W jednym z hoteli w Katowicach, w którym nocują uczestnicy WUF11 - Światowego Forum Miejskiego, doszło do kradzieży. 37-letni Niemiec, okradł 35-letniego obywatela Angoli.
Mężczyzna wszedł w nocy do pokoju hotelowego i ukradł saszetkę, w której były dokumenty, karty bankomatowe, klucze do samochodu i inne rzeczy osobiste pokrzywdzonego.
Czytaj także: Mężczyzna przewrócił się i zmarł w centrum Katowic. Sprawę bada prokuratura
- Wszystko się działo między godziną 22 a 5 rano. 35-letni obywatel Angoli nie był wstanie powiedzieć czy do kradzieży doszło w nocy, gdy spał i nie zamknął drzwi do swojego pokoju hotelowego, czy w tedy, gdy wyszedł na chwilę z pokoju - tłumaczy podkom. Agnieszka Żyłka, z Komendy Miejskiej Policji w Katowicach.

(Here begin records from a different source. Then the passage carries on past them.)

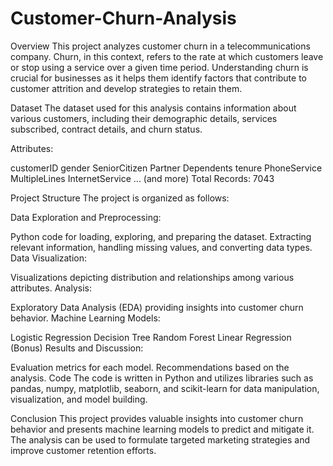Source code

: # Customer-Churn-Analysis
Overview
This project analyzes customer churn in a telecommunications company. Churn, in this context, refers to the rate at which customers leave or stop using a service over a given time period. Understanding churn is crucial for businesses as it helps them identify factors that contribute to customer attrition and develop strategies to retain them.

Dataset
The dataset used for this analysis contains information about various customers, including their demographic details, services subscribed, contract details, and churn status.

Attributes:

customerID
gender
SeniorCitizen
Partner
Dependents
tenure
PhoneService
MultipleLines
InternetService
... (and more)
Total Records: 7043

Project Structure
The project is organized as follows:

Data Exploration and Preprocessing:

Python code for loading, exploring, and preparing the dataset.
Extracting relevant information, handling missing values, and converting data types.
Data Visualization:

Visualizations depicting distribution and relationships among various attributes.
Analysis:

Exploratory Data Analysis (EDA) providing insights into customer churn behavior.
Machine Learning Models:

Logistic Regression
Decision Tree
Random Forest
Linear Regression (Bonus)
Results and Discussion:

Evaluation metrics for each model.
Recommendations based on the analysis.
Code
The code is written in Python and utilizes libraries such as pandas, numpy, matplotlib, seaborn, and scikit-learn for data manipulation, visualization, and model building.

Conclusion
This project provides valuable insights into customer churn behavior and presents machine learning models to predict and mitigate it. The analysis can be used to formulate targeted marketing strategies and improve customer retention efforts.
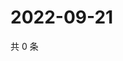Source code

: # 2022-09-21

共 0 条

<!-- BEGIN WEIBO -->
<!-- 最后更新时间 Wed Sep 21 2022 19:16:25 GMT+0800 (China Standard Time) -->

<!-- END WEIBO -->
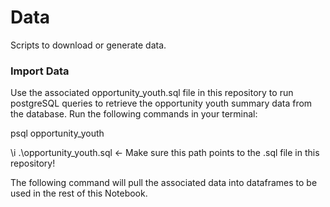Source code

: # Data

Scripts to download or generate data.

### Import Data
Use the associated opportunity_youth.sql file in this repository to run postgreSQL queries to retrieve the opportunity youth summary data from the database. Run the following commands in your terminal:

psql opportunity_youth

\i .\opportunity_youth.sql <- Make sure this path points to the .sql file in this repository!

The following command will pull the associated data into dataframes to be used in the rest of this Notebook.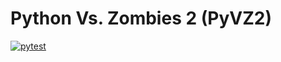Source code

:# Python Vs. Zombies 2 (PyVZ2)

[![pytest](https://github.com/nineteendo/pyvz2/actions/workflows/pytest.yml/badge.svg)](https://github.com/nineteendo/pyvz2/actions/workflows/pytest.yml)
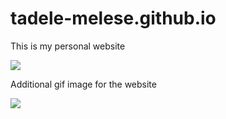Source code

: # tadele-melese.github.io
This is my personal website

![](https://i.gifer.com/hEW.gif)

Additional gif image for the website

![](https://i.gifer.com/fxac.gif)
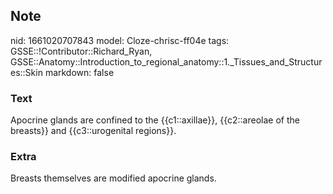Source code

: ## Note
nid: 1661020707843
model: Cloze-chrisc-ff04e
tags: GSSE::!Contributor::Richard_Ryan, GSSE::Anatomy::Introduction_to_regional_anatomy::1._Tissues_and_Structures::Skin
markdown: false

### Text
<div class="toggle">
  Apocrine glands are confined to the {{c1::axillae}},
  {{c2::areolae of the breasts}} and {{c3::urogenital regions}}.
</div>

### Extra
<p id="0f1edd64-c640-4026-8a3b-e5bb84c9268b" class="">Breasts
themselves are modified apocrine glands.
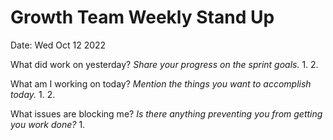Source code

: # **Growth Team Weekly Stand Up**
Date: Wed Oct 12 2022

What did work on yesterday? 
_Share your progress on the sprint goals._
1. 
2. 

What am I working on today? 
_Mention the things you want to accomplish today._
1. 
2. 

What issues are blocking me? 
_Is there anything preventing you from getting you work done?_
1. 

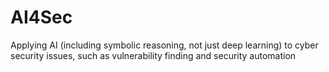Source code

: # AI4Sec
Applying AI (including symbolic reasoning, not just deep learning) to cyber security issues, such as vulnerability finding and security automation

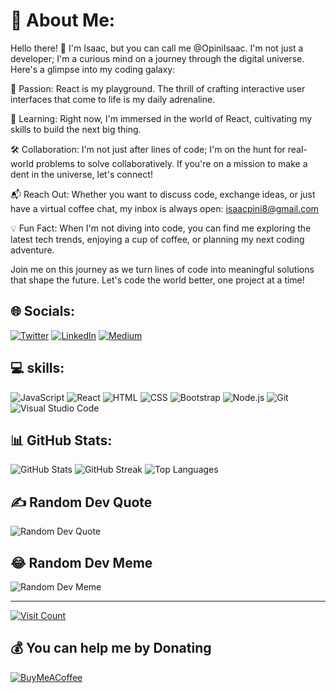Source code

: # 💫 About Me:

Hello there! 👋 I'm Isaac, but you can call me @OpiniIsaac. I'm not just a developer; I'm a curious mind on a journey through the digital universe. Here's a glimpse into my coding galaxy:

🚀 Passion: React is my playground. The thrill of crafting interactive user interfaces that come to life is my daily adrenaline.

🌱 Learning: Right now, I'm immersed in the world of React, cultivating my skills to build the next big thing.

🛠️ Collaboration: I'm not just after lines of code; I'm on the hunt for real-world problems to solve collaboratively. If you're on a mission to make a dent in the universe, let's connect!

📬 Reach Out: Whether you want to discuss code, exchange ideas, or just have a virtual coffee chat, my inbox is always open: isaacpini8@gmail.com

💡 Fun Fact: When I'm not diving into code, you can find me exploring the latest tech trends, enjoying a cup of coffee, or planning my next coding adventure.

Join me on this journey as we turn lines of code into meaningful solutions that shape the future. Let's code the world better, one project at a time!


## 🌐 Socials:
[![Twitter](https://img.icons8.com/color/48/000000/twitter--v1.png)](https://twitter.com/opiniisaac256) 
[![LinkedIn](https://img.icons8.com/color/48/000000/linkedin.png)](https://linkedin.com/in/opini-isaac-2320b71b7)
[![Medium](https://img.icons8.com/color/48/000000/medium-monogram.png)](https://medium.com/@isaacopini8)

## 💻 skills:
![JavaScript](https://img.icons8.com/color/48/000000/javascript.png)
![React](https://img.icons8.com/color/48/000000/react-native.png)
![HTML](https://img.icons8.com/color/48/000000/html-5.png)
![CSS](https://img.icons8.com/color/48/000000/css3.png)
![Bootstrap](https://img.icons8.com/color/48/000000/bootstrap.png)
![Node.js](https://img.icons8.com/color/48/000000/nodejs.png)
![Git](https://img.icons8.com/color/48/000000/git.png)
![Visual Studio Code](https://img.icons8.com/color/48/000000/visual-studio-code-2019.png)



## 📊 GitHub Stats:
![GitHub Stats](https://github-readme-stats.vercel.app/api?username=opiniisaac&theme=dark&hide_border=false&include_all_commits=true&count_private=true)
![GitHub Streak](https://github-readme-streak-stats.herokuapp.com/?user=opiniisaac&theme=dark&hide_border=false)
![Top Languages](https://github-readme-stats.vercel.app/api/top-langs/?username=opiniisaac&theme=dark&hide_border=false&include_all_commits=true&count_private=true&layout=compact)

## ✍️ Random Dev Quote
![Random Dev Quote](https://quotes-github-readme.vercel.app/api?type=vertical&theme=radical)

## 😂 Random Dev Meme
![Random Dev Meme](https://randommeme-five.vercel.app/)

---

[![Visit Count](https://visitcount.itsvg.in/api?id=opiniisaac&icon=3&color=0)](https://visitcount.itsvg.in)

## 💰 You can help me by Donating
[![BuyMeACoffee](https://img.shields.io/badge/Buy%20Me%20a%20Coffee-ffdd00?style=for-the-badge&logo=buy-me-a-coffee&logoColor=black)](https://buymeacoffee.com/isaacopini) 
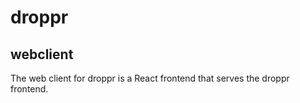 # droppr

## webclient

The web client for droppr is a React frontend that serves the droppr frontend.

35-latek rano zorientował się, że z jego pokoju zniknęła saszetka ze wszystkimi dokumentami i powiadomił policję. Okazało się, że złodziej mieszkał dokładnie w tym samym hotelu. 37-letni Niemiec skorzystał z sytuacji. Mężczyzna przyznał się i złożył wyjaśnienia.
- Chce dobrowolnie poddać się karze 6 miesięcy pozbawienia wolności w zawieszeniu na 2 lata i zapłacić 4 tysiące złotych grzywny - tłumaczy Żyłka.
Ostatecznie o wymiarze kary zdecyduje jednak sąd. Za kradzież grozi mu kara do 5 lat więzienia.
Czytaj również: Katowice. Związkowcy wściekli na premiera Morawieckiego. "Bronimy węgla, bronimy Polski"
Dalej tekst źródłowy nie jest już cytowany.